- Film poster
- Directed by: Yance Ford
- Produced by: Joslyn Barnes Yance Ford
- Cinematography: Alan Jacobsen
- Edited by: Janus Billeskov Jansen
- Music by: Hildur Guðnadóttir
- Production companies: Yanceville Films Louverture Films
- Distributed by: Netflix
- Release dates: January 23, 2017 (Sundance Film Festival); September 15, 2017;
- Running time: 107 minutes

= Strong Island (film) =

2017 film directed by Yance Ford

Strong Island is an American 2017 true-crime documentary film directed by Yance Ford.

==Synopsis==
The film centers on the April 1992 murder of Ford's brother William, a 24-year-old African-American teacher in New York, who was shot and killed by Mark P. Reilly, a 19-year-old white chop shop mechanic. An all-white grand jury in Suffolk County declined to indict his killer, who claimed self-defense.

==Release and reception==
The film premiered at the 2017 Sundance Film Festival. Worldwide rights were acquired by Netflix. It received a Gotham Independent Film Award for Best Documentary in 2017 and was nominated for the 2018 Academy Award for Best Documentary Feature. It was also nominated for an Emmy in Exceptional Merit in Documentary Filmmaking that year.

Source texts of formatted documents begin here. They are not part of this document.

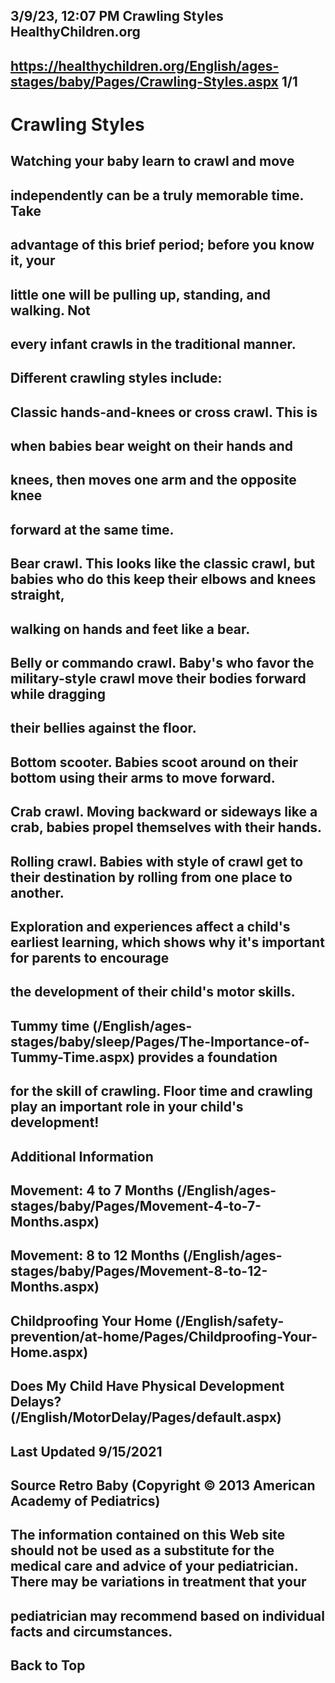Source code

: ## 3/9/23, 12:07 PM Crawling Styles HealthyChildren.org 

## https://healthychildren.org/English/ages-stages/baby/Pages/Crawling-Styles.aspx 1/1 

# Crawling Styles 

## Watching your baby learn to crawl and move 

## independently can be a truly memorable time. Take 

## advantage of this brief period; before you know it, your 

## little one will be pulling up, standing, and walking. Not 

## every infant crawls in the traditional manner. 

## Different crawling styles include: 

## Classic hands-and-knees or cross crawl. This is 

## when babies bear weight on their hands and 

## knees, then moves one arm and the opposite knee 

## forward at the same time. 

## Bear crawl. This looks like the classic crawl, but babies who do this keep their elbows and knees straight, 

## walking on hands and feet like a bear. 

## Belly or commando crawl. Baby's who favor the military-style crawl move their bodies forward while dragging 

## their bellies against the floor. 

## Bottom scooter. Babies scoot around on their bottom using their arms to move forward. 

## Crab crawl. Moving backward or sideways like a crab, babies propel themselves with their hands. 

## Rolling crawl. Babies with style of crawl get to their destination by rolling from one place to another. 

## Exploration and experiences affect a child's earliest learning, which shows why it's important for parents to encourage 

## the development of their child's motor skills. 

## Tummy time (/English/ages-stages/baby/sleep/Pages/The-Importance-of-Tummy-Time.aspx) provides a foundation 

## for the skill of crawling. Floor time and crawling play an important role in your child's development! 

## Additional Information 

## Movement: 4 to 7 Months (/English/ages-stages/baby/Pages/Movement-4-to-7-Months.aspx) 

## Movement: 8 to 12 Months (/English/ages-stages/baby/Pages/Movement-8-to-12-Months.aspx) 

## Childproofing Your Home (/English/safety-prevention/at-home/Pages/Childproofing-Your-Home.aspx) 

## Does My Child Have Physical Development Delays? (/English/MotorDelay/Pages/default.aspx) 

## Last Updated 9/15/2021 

## Source Retro Baby (Copyright © 2013 American Academy of Pediatrics) 

## The information contained on this Web site should not be used as a substitute for the medical care and advice of your pediatrician. There may be variations in treatment that your 

## pediatrician may recommend based on individual facts and circumstances. 

## Back to Top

It received generally positive reviews from critics. Inkoo Kang of TheWrap said the film "is a demanding, wrenching watch; an important work." Bilge Ebiri of The Village Voice said the film is "truly special, especially as it moves towards its final act... the film is unflinching in its portrayal of their devastation after the loss of their eldest son."